Apple will be playing a far more prominent role in determining how its customers use NFC when compared to Google which takes a far more open approach.

There are two areas of NFC integration Apple is choosing, so far, not to leave in the hands of app developers. The first is tag discovery and the second is anti-cloning measures used to validate that a tag is not a clone. This first article will discuss tag discovery, the next will focus on anti-cloning measures Apple may want to implement within iOS.

NDEF and Tag Discovery

The common notion is that reading NDEF messages is now supported. NDEF is an industry standard data format that allows interoperability across NFC devices for data exchange. This is an immense step to NFC becoming ubiquitous. However, two notable features are still needed to fully unleash the potential of NFC: (1) tag discovery a.k.a NDEF dispatch and (2) providing the tag’s unique identifier (UID).

Introduced in the Nexus S of 2010, tag discovery is a feature that allows actions to be automatically taken in response to the user scanning an NFC tag formatted with an NDEF message. It was meant to permit use cases such as smart packaging with additional product information or retail endcaps for in-store rebates. A killer feature at the time since it allowed content (usually URLs) to be pushed to a user’s phone without the need for a pre-installed app. For years, brands and NFC enthusiasts requested that iPhones have the same capability. Without iPhone support consumer adoption of NFC was low.

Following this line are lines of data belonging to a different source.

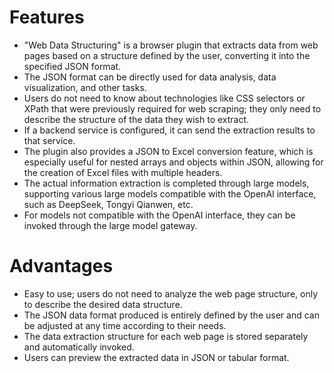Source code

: # Features
- "Web Data Structuring" is a browser plugin that extracts data from web pages based on a structure defined by the user, converting it into the specified JSON format.
- The JSON format can be directly used for data analysis, data visualization, and other tasks.
- Users do not need to know about technologies like CSS selectors or XPath that were previously required for web scraping; they only need to describe the structure of the data they wish to extract.
- If a backend service is configured, it can send the extraction results to that service.
- The plugin also provides a JSON to Excel conversion feature, which is especially useful for nested arrays and objects within JSON, allowing for the creation of Excel files with multiple headers.
- The actual information extraction is completed through large models, supporting various large models compatible with the OpenAI interface, such as DeepSeek, Tongyi Qianwen, etc.
- For models not compatible with the OpenAI interface, they can be invoked through the large model gateway.

# Advantages
- Easy to use; users do not need to analyze the web page structure, only to describe the desired data structure.
- The JSON data format produced is entirely defined by the user and can be adjusted at any time according to their needs.
- The data extraction structure for each web page is stored separately and automatically invoked.
- Users can preview the extracted data in JSON or tabular format.
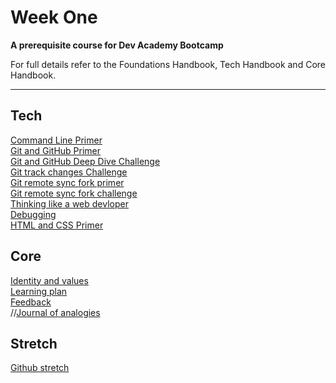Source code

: # Week One

__A prerequisite course for Dev Academy Bootcamp__

For full details refer to the Foundations Handbook, Tech Handbook and Core Handbook.


------------

## Tech
[Command Line Primer](command-line/README.md)  
[Git and GitHub Primer](git-and-github-intro/README.md)  
[Git and GitHub Deep Dive Challenge](git-and-github-intro/git-github-challenge.md)  
[Git track changes Challenge](/git-and-github-intro/git-track-and-commit-challenge.md)  
[Git remote sync fork primer](git-and-github-intro/git-remote-fork-merge-primer.md)  
[Git remote sync fork challenge](git-and-github-intro/git-remote-fork-merge-primer.md)  
[Thinking like a web devloper]()  
[Debugging]()  
[HTML and CSS Primer]()  

## Core
[Identity and values]()  
[Learning plan]()  
[Feedback]()  
//[Journal of analogies]()  

## Stretch
[Github stretch](git-github-stretch/README.md)


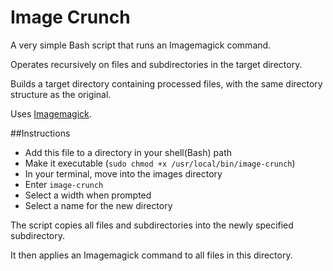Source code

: Image Crunch
============
A very simple Bash script that runs an Imagemagick command.

Operates recursively on files and subdirectories in the target directory.

Builds a target directory containing processed files, with the same directory structure as the original.

Uses [Imagemagick](http://www.imagemagick.org/script/index.php).

##Instructions

* Add this file to a directory in your shell(Bash) path
* Make it executable (`sudo chmod +x /usr/local/bin/image-crunch`)
* In your terminal, move into the images directory
* Enter `image-crunch`
* Select a width when prompted
* Select a name for the new directory

The script copies all files and subdirectories into the newly specified subdirectory.

It then applies an Imagemagick command to all files in this directory.
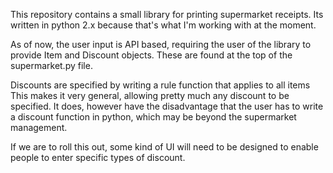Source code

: This repository contains a small library for printing supermarket receipts.
Its written in python 2.x because that's what I'm working with at the moment.

As of now, the user input is API based, requiring the user of the library to provide Item and Discount objects.
These are found at the top of the supermarket.py file.

Discounts are specified by writing a rule function that applies to all items
This makes it very general, allowing pretty much any discount to be specified.
It does, however have the disadvantage that the user has to write a discount function in python,
which may be beyond the supermarket management.

If we are to roll this out, some kind of UI will need to be designed to enable people to enter specific types of discount.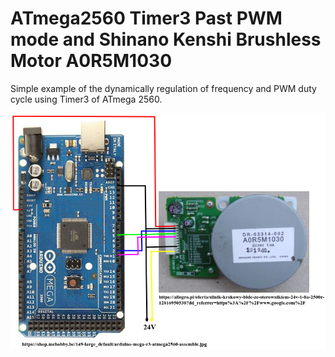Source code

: # ATmega2560 Timer3 Past PWM mode and Shinano Kenshi Brushless Motor A0R5M1030

Simple example of the dynamically regulation of frequency and PWM duty cycle using Timer3 of ATmega 2560.

![breadboard_base](circut.png)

Tag discovery is not allowed in the initial Core NFC release. Reading NDEF is great, but it should not be mistaken for automatic tag discovery and NDEF dispatch since an app is still required to invoke any NFC tag reading. iPhones will be able to scan NFC smart posters or smart packaging, but only with an app installed and running. Surely many will be developed much in the same way countless QR scanning apps exist.

Content Verification

Currently iPhones will only attempt to read an NDEF message from a tag when prompted to do so by an app. In contrast, when an NFC tag is brought near an Android NFC device the tag is automatically scanned for an NDEF message without any app initiating it. Any URLs found are launched automatically which is a great way to easily push additional product information without needing an app pre-installed. It is also a great way to push phishing links.

Data written on the tag can be verified by having a trustworthy party cryptographically sign it. If such a signature could be automatically extracted and validated, it could greatly accelerate NFC adoption. Without requiring an app, iPhones would then be able to determine the source of the tag’s information so that automatic actions could be enabled without as significant a risk of it being used to push malicious content. So, in the future, if iPhones could automatically determine the trustworthiness of the information stored on the tag, Apple would be able to provide the frictionless experience NFC is known for without sacrificing the security that iPhones are themselves known for.

A precedent for automatic verification already exists – web browsers loading a using https automatically the server’s identity before loading the page. The NFC Forum has already introduced the signature RTD standard which specifies how to sign NDEF data; however, Android’s tag discovery feature does not currently require NDEF messages be signed in order to take an action, which presents a quite clear security concern is evident. That said, nothing is stopping developers from validating the source of the information from within an app, but Apple may very well want to be able to perform it automatically before they add any automated actions to the iPhone’s NFC capabilities.